I am trying to get the title and description of the specific product written in greek language i want the output in greek aswell. but it is not showing full title . why?
here is my scrapy code.
import scrapy
class FitcoupleSpider(scrapy.Spider):
name = 'fitcouple'
allowed_domains = ['fitcouple360.gr']
start_urls = ['https://fitcouple360.gr/product/herbalife-f1-threptika-meal-bars-sokolata/']
def parse(self, response):
products = response.xpath(".//div[@class='content-page container']/div[contains(@class,'single-product product')]")
for product in products:
title = product.xpath("//div//div[@class='fixed-content']/h1/text()").get()
print(title)
the product title is "Θρεπτικό πρωτεϊνούχο ρόφημα Herbalife Formula 1 υγιεινό γεύμα Café Latte 550g"

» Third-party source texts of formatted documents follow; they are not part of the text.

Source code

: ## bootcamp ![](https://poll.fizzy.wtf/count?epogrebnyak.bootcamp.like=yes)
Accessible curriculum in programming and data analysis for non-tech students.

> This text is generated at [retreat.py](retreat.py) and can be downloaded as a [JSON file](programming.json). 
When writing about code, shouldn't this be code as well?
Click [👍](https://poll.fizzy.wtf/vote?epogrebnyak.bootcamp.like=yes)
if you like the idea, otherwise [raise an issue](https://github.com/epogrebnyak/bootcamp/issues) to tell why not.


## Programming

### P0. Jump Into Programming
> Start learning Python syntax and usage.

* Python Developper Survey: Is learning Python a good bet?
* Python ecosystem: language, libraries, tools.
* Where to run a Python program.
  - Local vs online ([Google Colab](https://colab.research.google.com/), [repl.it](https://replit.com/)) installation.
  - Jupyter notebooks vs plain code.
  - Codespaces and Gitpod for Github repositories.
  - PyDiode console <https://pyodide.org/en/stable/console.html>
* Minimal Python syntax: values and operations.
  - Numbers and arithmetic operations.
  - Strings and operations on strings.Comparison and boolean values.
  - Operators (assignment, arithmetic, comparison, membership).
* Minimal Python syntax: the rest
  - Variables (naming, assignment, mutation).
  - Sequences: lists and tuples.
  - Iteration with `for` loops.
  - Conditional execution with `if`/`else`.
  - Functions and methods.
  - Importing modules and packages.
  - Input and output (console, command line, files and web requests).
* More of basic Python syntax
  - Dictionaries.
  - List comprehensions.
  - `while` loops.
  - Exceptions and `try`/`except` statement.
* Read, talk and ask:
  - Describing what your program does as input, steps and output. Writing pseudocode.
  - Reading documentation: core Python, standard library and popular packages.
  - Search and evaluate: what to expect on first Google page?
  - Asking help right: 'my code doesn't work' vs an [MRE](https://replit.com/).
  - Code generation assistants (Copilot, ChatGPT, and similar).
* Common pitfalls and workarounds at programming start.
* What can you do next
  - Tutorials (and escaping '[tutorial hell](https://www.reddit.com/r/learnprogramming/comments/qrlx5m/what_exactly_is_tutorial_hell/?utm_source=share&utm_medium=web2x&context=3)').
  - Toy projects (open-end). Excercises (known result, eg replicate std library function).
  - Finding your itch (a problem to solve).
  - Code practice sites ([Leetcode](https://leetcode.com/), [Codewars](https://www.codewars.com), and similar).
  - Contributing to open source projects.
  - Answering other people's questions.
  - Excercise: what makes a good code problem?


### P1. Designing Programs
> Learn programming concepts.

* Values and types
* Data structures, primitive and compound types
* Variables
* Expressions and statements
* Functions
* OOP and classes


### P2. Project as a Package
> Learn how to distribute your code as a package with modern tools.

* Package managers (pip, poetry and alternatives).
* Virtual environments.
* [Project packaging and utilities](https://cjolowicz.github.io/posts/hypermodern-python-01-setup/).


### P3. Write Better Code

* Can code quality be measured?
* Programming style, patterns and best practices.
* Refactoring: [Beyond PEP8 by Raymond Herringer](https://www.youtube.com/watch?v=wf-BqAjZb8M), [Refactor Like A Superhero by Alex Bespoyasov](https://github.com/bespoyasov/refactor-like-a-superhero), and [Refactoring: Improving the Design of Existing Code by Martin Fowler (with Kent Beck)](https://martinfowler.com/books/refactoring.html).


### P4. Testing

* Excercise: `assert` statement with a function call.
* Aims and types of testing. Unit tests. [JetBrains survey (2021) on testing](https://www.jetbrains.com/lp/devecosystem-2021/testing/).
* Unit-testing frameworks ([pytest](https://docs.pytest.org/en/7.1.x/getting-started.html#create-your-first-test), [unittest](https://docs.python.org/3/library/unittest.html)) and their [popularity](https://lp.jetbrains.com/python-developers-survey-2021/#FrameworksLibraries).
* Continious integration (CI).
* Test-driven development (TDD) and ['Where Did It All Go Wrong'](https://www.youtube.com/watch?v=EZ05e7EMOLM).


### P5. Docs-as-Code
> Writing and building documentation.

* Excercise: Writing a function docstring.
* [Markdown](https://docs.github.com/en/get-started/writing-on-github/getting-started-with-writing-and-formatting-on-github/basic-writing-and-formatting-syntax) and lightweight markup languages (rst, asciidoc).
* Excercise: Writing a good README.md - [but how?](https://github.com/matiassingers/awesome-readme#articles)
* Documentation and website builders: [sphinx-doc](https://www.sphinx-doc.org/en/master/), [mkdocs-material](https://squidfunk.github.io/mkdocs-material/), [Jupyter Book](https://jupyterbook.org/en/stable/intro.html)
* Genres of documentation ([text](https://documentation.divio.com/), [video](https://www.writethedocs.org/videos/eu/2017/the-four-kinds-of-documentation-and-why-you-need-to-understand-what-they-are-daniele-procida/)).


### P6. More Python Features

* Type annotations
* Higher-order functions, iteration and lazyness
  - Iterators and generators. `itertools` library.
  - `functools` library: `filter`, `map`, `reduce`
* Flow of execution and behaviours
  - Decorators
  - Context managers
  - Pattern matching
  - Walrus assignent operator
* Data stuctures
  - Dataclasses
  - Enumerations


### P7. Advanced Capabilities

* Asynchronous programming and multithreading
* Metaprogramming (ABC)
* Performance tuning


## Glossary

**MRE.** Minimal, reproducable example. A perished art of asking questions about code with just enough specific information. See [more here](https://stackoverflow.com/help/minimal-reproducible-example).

but i am getting output "Herbalife F1 Θρεπτικά Meal Bars σοκολάτα"
2022-09-27 22:49:55 [scrapy.core.engine] DEBUG: Crawled (200) <GET https://fitcouple360.gr/product/herbalife-f1-threptika-meal-bars-sokolata/> (referer: None)
**Herbalife F1 Θρεπτικά Meal Bars σοκολάτα**
2022-09-27 22:49:56 [scrapy.core.engine] INFO: Closing spider (finished)
2022-09-27 22:49:56 [scrapy.statscollectors] INFO: Dumping Scrapy stats:
CodePudding user response:
The above url contains the product title:Herbalife F1 Θρεπτικά Meal Bars σοκολάτα which is correct. If not then You have injected the another link please justify the title with link whether it is correct or not
CodePudding user response:
the part of html you get by this xpath("//div//div[@class='fixed-content']/h1/text()")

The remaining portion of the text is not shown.